取り外した蛍光灯は、水銀を含む有害廃棄物として適切に処分する必要があります。自治体によってルールが異なるため、事前に確認しましょう。

・自治体指定の「有害ごみ」や「資源ごみ」として決められた出し方を守る

・割れ防止に紙ケースや新聞紙で包んで出す

・割れた場合は手袋を使い換気をしながら破片を安全に処理する

◆LED化でやるべきこと・注意点【賃貸住宅の場合】

賃貸住宅の照明器具は、大きく分けて以下の3つのパターンがあります。まずは契約書や重要事項説明書を確認し、自分の部屋の照明がどれに当たるか把握しましょう。

・設備(貸主負担)……物件設備としてついている場合は、故障や老朽化は貸主が対応

・残置物……前の入居者が残したもので、貸主は修理義務なしが多い

・入居者の持ち込み……自分で購入・設置した器具で、交換・撤去は入居者負担

▼設備扱いの照明器具の場合

消耗品である蛍光灯ランプの交換は、基本的に借主負担とされています。ただし、交換用ランプが手に入らなくなった場合は照明自体が使えません。設備扱いの照明器具が使えないのは物件の基本的な利用に影響するため、LED器具への交換は貸主(大家)が対応すべき内容になります。ランプが切れてから慌てるのではなく、早めに管理会社や大家に蛍光灯2027年問題を伝えておきましょう。

▼自分で設置した照明器具の場合

天井に引っ掛けシーリングが付いている場合は、入居者自身でLEDシーリングライトに交換できます。工事も、大家への許可も不要です。ただし、退去時の「原状回復」に注意しなければいけないケースもあります。入居時に蛍光灯器具がついていた場合は、退去時に元の器具に戻す必要があるため、取り外した器具は処分せずに保管しておくのが安全です。

◆早めに切り替えの検討を

「蛍光灯2027年問題」は、国際条約に基づいた確定事項であり、先送りにできない課題です。
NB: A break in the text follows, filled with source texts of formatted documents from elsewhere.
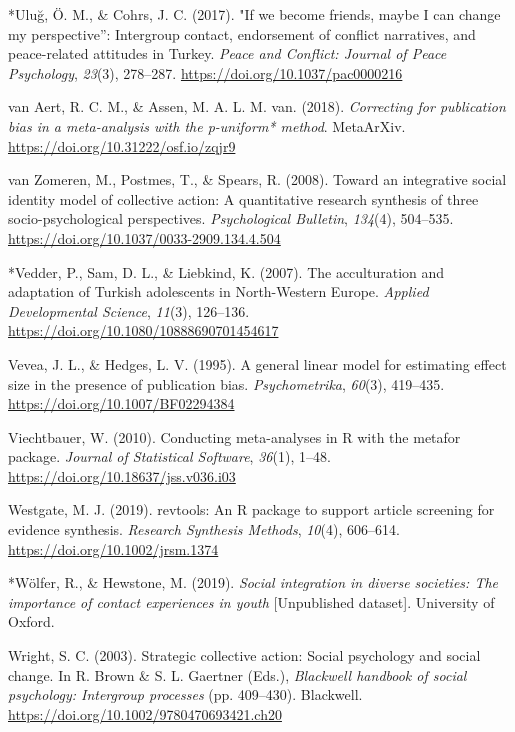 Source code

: \documentclass[12pt, letterpaper]{article}
\begin{document}
\leavevmode\hypertarget{ref-286}{}%
*Uluğ, Ö. M., \& Cohrs, J. C. (2017). "If we become friends, maybe I can
change my perspective'': Intergroup contact, endorsement of conflict
narratives, and peace-related attitudes in Turkey. \emph{Peace and
Conflict: Journal of Peace Psychology}, \emph{23}(3), 278--287.
\url{https://doi.org/10.1037/pac0000216}

\leavevmode\hypertarget{ref-van_aert_correcting_2018}{}%
van Aert, R. C. M., \& Assen, M. A. L. M. van. (2018). \emph{Correcting
for publication bias in a meta-analysis with the p-uniform* method}.
MetaArXiv. \url{https://doi.org/10.31222/osf.io/zqjr9}

\leavevmode\hypertarget{ref-van_zomeren_toward_2008}{}%
van Zomeren, M., Postmes, T., \& Spears, R. (2008). Toward an
integrative social identity model of collective action: A quantitative
research synthesis of three socio-psychological perspectives.
\emph{Psychological Bulletin}, \emph{134}(4), 504--535.
\url{https://doi.org/10.1037/0033-2909.134.4.504}

\leavevmode\hypertarget{ref-829}{}%
*Vedder, P., Sam, D. L., \& Liebkind, K. (2007). The acculturation and
adaptation of Turkish adolescents in North-Western Europe. \emph{Applied
Developmental Science}, \emph{11}(3), 126--136.
\url{https://doi.org/10.1080/10888690701454617}

\leavevmode\hypertarget{ref-vevea_general_1995}{}%
Vevea, J. L., \& Hedges, L. V. (1995). A general linear model for
estimating effect size in the presence of publication bias.
\emph{Psychometrika}, \emph{60}(3), 419--435.
\url{https://doi.org/10.1007/BF02294384}

\leavevmode\hypertarget{ref-viechtbauer_conducting_2010}{}%
Viechtbauer, W. (2010). Conducting meta-analyses in R with the metafor
package. \emph{Journal of Statistical Software}, \emph{36}(1), 1--48.
\url{https://doi.org/10.18637/jss.v036.i03}

\leavevmode\hypertarget{ref-westgate_revtools:_2019}{}%
Westgate, M. J. (2019). revtools: An R package to support article
screening for evidence synthesis. \emph{Research Synthesis Methods},
\emph{10}(4), 606--614. \url{https://doi.org/10.1002/jrsm.1374}

\leavevmode\hypertarget{ref-2383}{}%
*Wölfer, R., \& Hewstone, M. (2019). \emph{Social integration in diverse
societies: The importance of contact experiences in youth}
{[}Unpublished dataset{]}. University of Oxford.

\leavevmode\hypertarget{ref-brown_strategic_2003}{}%
Wright, S. C. (2003). Strategic collective action: Social psychology and
social change. In R. Brown \& S. L. Gaertner (Eds.), \emph{Blackwell
handbook of social psychology: Intergroup processes} (pp. 409--430).
Blackwell. \url{https://doi.org/10.1002/9780470693421.ch20}
\end{document}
蛍光灯の「使用」は禁止されませんが、「製造」が止まると交換用ランプの調達が一気に難しくなり、今まで通り使い続けるのは現実的ではなくなります。

安全面では、古い蛍光灯器具の劣化による事故も問題です。照明器具の寿命は一般的に10~15年とされ、安定器の劣化による異音やちらつき、異臭、最悪の場合は発煙や発火の事故も報告されています。コスト面でも、LED照明は電気代も安く長持ちするので、長い目で見るとメリットが大きいです。

2027年末が近づくにつれて、工事業者の混雑や製品の品薄が予想されます。「まだ先の話」と思わず、LED化や安全点検・交換を早めに検討するのが賢い選択です。